* [EXERCISE DIRECTIONS]: Transcribe, without alteration, the line that includes "in a corn harvesting" and each line after it until the records end, omitting all that precede it.
---------- DATA TO PROCESS
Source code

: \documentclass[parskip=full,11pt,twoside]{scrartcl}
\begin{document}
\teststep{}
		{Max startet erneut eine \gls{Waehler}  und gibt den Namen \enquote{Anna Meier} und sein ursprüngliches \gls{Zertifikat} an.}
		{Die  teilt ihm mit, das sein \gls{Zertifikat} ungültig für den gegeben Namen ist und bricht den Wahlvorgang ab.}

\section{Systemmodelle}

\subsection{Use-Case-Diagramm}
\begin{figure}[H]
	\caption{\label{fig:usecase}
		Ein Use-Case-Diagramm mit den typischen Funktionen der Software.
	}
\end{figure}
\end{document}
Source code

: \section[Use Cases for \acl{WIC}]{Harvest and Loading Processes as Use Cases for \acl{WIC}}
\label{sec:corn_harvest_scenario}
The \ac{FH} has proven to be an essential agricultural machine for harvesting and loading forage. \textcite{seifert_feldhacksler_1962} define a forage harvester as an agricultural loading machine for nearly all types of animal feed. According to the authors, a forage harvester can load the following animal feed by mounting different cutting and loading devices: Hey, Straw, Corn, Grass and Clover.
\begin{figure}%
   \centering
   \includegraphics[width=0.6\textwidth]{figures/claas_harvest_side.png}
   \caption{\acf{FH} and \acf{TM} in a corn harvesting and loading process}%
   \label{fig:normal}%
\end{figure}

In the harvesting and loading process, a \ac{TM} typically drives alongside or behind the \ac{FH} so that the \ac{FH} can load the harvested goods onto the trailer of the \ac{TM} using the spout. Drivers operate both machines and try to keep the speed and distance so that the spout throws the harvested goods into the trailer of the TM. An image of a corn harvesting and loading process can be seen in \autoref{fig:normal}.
--------------------
* [TASK ANSWER]:
   \caption{\acf{FH} and \acf{TM} in a corn harvesting and loading process}%
   \label{fig:normal}%
\end{figure}

In the harvesting and loading process, a \ac{TM} typically drives alongside or behind the \ac{FH} so that the \ac{FH} can load the harvested goods onto the trailer of the \ac{TM} using the spout. Drivers operate both machines and try to keep the speed and distance so that the spout throws the harvested goods into the trailer of the TM. An image of a corn harvesting and loading process can be seen in \autoref{fig:normal}.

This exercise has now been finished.